Halfway through, Charles Johnson’s Middle Passage (1990) is an honest-to-God adventure novel that fits as comfortably alongside Moby-Dick, Don Quixote and Huckleberry Finn as it does alongside White Noise and American Psycho. .
Newly freed slave Rutherford Calhoun finds himself in New Orleans – “a city doomed to an almost religious pursuit of sin” – taking full advantage of the city’s debauched excesses of gambling, booze and cheap sex. For the light-fingered Calhoun, no doors are locked and everything is sensory and satisfying; well, until it’s not.
As the debt collectors close in, Calhoun once again shirks his responsibilities, making his way onto the trembling Republic three-master. As the only black teammate aboard a slave ship bound for the West Coast of Africa, what ensues is Calhoun’s battle to stay alive.
Middle Passage is both a philosophical odyssey and a swashbuckling page-turner. Like any great adventure story, the crew aboard the Republic are legendary and haggard, fearless and terrifying, and Calhoun is our guide through it all.
This novel has it all: swaths of blackmail, double-crossing, mutiny and allegiances, bridge-breaking storms and sky-grazing waves, lost and desired loves, and gallons and gallons of rum. Johnson’s prose is exceptional: a tightrope walk of the best and the worst of which humanity is capable. The unrelenting attention given to depicting life aboard the République – in all its smells, sounds, sights, tastes and textures – simultaneously draws the reader in as much as it repels them in visceral disgust. And yet, Johnson’s prose is nothing short of sublime.

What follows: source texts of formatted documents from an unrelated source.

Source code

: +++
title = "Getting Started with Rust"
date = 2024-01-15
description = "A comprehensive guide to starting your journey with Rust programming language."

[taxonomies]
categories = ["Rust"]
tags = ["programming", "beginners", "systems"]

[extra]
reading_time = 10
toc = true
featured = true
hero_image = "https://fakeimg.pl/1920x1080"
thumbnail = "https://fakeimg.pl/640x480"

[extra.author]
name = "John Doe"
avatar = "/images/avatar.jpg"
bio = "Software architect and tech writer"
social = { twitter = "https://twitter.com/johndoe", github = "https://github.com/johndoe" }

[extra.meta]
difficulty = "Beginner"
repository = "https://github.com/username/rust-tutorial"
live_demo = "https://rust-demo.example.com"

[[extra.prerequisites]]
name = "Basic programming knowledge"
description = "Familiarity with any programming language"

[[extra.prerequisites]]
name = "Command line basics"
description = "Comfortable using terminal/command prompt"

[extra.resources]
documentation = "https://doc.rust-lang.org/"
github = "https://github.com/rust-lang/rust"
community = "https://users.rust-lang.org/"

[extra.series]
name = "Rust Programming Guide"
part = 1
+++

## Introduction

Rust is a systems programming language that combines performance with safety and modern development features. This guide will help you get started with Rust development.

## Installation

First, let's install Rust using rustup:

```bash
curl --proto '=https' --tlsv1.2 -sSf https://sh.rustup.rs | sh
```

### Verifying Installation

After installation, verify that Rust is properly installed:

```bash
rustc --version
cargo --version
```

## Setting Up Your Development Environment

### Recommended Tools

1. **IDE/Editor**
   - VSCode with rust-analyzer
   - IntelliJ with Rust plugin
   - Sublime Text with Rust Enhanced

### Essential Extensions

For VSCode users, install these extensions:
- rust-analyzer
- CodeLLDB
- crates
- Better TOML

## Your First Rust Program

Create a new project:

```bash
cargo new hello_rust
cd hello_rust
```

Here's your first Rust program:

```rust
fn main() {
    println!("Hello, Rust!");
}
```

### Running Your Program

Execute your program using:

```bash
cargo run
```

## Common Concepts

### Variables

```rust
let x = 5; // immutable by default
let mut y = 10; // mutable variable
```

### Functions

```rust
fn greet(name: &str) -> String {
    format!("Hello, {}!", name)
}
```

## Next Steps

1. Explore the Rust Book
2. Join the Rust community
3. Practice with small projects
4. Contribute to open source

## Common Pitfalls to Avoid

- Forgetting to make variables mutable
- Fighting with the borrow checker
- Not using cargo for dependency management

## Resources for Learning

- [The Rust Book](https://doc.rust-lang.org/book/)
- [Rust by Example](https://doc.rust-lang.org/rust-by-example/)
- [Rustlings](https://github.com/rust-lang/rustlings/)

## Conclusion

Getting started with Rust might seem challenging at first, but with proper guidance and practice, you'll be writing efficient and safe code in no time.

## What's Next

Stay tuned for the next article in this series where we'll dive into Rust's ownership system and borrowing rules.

Through Rutherford Calhoun’s journey, Johnson examines the place newly freed slaves held in 19th-century America, particularly as modern capitalism accelerated. Middle Passage surpasses the most notable adventure novels in its study of the human condition, but without compromising the self-indulgent heroism and dangers that instill in readers the need to find out what happens next.